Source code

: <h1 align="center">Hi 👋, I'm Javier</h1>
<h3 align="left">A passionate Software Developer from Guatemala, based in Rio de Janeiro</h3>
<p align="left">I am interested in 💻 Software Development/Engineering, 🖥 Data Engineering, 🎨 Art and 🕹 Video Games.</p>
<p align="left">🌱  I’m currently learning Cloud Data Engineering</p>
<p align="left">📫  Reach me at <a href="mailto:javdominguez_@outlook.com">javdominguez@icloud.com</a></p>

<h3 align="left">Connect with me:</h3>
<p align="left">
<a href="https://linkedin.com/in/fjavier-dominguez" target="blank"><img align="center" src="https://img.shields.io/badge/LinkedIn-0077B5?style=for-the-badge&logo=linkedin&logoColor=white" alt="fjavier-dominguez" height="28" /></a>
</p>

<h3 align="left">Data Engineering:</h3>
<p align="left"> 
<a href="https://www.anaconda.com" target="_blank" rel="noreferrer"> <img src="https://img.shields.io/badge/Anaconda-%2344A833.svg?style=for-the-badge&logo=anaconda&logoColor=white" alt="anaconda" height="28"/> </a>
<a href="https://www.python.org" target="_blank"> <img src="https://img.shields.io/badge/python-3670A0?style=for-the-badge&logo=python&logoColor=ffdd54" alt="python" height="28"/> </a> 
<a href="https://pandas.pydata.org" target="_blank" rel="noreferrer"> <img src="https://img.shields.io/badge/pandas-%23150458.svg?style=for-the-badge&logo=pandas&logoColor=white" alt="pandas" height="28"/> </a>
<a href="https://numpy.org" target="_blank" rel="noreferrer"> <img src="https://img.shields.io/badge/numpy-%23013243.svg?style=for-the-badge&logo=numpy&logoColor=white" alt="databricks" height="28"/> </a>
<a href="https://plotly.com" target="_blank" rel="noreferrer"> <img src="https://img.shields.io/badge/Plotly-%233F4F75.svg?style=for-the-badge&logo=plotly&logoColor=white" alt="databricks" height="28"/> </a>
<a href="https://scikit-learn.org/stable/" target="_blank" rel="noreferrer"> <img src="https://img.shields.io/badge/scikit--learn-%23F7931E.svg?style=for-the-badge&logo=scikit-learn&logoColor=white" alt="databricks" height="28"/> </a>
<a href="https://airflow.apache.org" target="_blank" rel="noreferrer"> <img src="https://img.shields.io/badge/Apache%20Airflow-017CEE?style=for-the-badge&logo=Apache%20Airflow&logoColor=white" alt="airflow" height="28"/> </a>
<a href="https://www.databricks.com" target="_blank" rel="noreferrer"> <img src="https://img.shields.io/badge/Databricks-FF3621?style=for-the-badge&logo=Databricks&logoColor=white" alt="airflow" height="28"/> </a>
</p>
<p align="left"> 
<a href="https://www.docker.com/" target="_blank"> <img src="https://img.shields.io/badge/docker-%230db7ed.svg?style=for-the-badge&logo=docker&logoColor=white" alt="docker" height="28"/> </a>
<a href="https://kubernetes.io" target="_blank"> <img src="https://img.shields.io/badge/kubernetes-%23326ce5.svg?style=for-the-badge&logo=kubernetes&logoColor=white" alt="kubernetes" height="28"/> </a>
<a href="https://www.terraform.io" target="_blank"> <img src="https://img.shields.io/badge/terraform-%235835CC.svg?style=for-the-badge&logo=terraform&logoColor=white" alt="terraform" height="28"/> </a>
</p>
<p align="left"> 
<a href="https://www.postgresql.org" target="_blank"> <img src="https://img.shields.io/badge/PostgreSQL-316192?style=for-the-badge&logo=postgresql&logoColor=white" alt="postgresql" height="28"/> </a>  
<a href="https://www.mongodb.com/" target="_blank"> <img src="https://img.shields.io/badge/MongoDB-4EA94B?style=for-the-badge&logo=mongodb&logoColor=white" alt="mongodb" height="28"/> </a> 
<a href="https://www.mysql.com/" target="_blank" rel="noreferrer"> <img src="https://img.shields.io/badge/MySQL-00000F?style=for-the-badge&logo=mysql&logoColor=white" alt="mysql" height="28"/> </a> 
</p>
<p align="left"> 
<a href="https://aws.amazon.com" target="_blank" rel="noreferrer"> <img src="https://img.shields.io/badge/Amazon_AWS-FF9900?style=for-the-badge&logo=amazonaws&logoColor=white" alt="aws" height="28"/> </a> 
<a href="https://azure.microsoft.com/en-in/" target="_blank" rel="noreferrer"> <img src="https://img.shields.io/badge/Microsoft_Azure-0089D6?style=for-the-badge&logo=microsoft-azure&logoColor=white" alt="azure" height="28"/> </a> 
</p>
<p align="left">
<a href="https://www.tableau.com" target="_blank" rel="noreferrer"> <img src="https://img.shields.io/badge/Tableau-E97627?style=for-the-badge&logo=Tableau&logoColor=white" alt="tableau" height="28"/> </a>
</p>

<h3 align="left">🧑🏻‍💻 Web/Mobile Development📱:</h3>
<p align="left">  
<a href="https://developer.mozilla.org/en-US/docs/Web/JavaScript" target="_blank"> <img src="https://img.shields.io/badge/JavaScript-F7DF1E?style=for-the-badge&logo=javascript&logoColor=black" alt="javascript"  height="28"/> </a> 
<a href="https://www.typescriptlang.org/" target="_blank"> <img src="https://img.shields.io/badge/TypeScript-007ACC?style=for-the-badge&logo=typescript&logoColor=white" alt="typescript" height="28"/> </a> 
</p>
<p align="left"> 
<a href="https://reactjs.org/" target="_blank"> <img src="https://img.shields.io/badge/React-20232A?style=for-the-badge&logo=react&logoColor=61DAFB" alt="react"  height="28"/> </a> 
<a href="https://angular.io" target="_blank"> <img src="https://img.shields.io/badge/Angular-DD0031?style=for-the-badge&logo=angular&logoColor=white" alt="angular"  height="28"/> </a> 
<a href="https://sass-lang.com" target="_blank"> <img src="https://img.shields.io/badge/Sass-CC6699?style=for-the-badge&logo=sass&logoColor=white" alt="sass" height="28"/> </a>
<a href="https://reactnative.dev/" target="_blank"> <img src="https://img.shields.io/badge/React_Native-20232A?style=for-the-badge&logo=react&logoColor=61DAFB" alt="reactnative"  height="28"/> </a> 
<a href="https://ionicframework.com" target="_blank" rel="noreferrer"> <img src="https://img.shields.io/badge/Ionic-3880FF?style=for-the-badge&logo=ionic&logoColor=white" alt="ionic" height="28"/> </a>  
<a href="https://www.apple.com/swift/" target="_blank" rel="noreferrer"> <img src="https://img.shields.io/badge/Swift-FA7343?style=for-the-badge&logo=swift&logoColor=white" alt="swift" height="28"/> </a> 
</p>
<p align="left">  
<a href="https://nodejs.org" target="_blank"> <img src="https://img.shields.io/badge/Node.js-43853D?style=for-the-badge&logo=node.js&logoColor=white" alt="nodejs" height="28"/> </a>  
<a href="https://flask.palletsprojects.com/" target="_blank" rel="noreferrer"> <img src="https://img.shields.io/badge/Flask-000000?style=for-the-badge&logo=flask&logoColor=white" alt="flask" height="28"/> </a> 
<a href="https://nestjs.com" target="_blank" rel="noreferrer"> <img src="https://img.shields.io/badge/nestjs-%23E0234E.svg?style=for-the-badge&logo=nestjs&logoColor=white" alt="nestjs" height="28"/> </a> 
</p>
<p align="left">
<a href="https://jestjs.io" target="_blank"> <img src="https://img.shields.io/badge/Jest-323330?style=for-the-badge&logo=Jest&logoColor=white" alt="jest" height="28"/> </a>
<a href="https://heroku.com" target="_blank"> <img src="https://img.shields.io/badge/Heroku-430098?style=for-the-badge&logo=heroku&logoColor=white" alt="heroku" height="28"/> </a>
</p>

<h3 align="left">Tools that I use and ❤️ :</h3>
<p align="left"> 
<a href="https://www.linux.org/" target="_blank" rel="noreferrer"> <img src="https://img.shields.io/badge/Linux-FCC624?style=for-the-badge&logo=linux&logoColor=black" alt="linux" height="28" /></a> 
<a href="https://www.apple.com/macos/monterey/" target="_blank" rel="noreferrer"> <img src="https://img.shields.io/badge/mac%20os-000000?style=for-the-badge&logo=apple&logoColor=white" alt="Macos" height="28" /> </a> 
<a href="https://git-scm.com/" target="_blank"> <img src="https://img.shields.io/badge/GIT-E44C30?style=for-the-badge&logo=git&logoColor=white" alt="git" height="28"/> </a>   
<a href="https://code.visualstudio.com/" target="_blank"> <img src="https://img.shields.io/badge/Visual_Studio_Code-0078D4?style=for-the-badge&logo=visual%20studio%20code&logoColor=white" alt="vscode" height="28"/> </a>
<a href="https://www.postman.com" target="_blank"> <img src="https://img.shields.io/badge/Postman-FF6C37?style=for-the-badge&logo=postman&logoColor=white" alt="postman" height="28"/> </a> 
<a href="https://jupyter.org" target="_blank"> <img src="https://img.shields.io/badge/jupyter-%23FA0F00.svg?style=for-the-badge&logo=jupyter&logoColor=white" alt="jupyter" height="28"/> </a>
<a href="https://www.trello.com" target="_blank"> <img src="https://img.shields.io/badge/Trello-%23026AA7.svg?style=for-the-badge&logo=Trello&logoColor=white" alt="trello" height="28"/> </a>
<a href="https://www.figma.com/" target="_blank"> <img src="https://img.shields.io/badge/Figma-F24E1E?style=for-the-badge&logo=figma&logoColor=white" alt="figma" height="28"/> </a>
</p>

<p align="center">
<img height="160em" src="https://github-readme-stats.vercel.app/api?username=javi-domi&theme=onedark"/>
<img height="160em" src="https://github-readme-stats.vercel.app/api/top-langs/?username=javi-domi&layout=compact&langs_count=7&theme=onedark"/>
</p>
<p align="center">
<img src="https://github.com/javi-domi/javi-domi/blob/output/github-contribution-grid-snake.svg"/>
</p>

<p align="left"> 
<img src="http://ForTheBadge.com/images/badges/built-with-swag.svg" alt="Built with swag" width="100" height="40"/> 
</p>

==

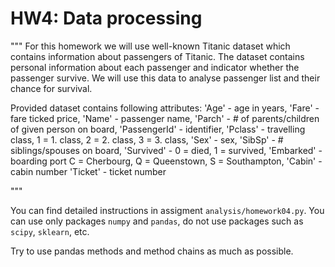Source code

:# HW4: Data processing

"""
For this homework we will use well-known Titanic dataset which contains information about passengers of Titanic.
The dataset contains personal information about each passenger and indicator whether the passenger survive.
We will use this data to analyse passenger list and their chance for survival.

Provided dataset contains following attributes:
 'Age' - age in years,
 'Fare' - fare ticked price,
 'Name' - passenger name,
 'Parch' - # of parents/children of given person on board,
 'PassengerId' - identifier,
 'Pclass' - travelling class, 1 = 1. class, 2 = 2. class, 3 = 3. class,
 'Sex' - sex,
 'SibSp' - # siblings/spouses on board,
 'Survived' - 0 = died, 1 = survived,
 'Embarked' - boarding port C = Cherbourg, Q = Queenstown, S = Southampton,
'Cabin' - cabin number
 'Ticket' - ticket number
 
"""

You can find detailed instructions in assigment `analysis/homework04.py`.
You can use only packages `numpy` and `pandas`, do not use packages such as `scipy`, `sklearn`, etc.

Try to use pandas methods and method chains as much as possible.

==

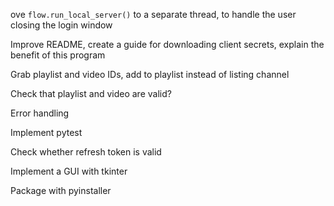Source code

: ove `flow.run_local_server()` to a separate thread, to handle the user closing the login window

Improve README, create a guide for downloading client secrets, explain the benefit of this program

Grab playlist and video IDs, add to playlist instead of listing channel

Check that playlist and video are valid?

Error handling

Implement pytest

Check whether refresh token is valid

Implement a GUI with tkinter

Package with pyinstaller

WORK REQUIRED:
One number is all the reply should hold: how many lines in these records include the word "theme".

REPLY:
2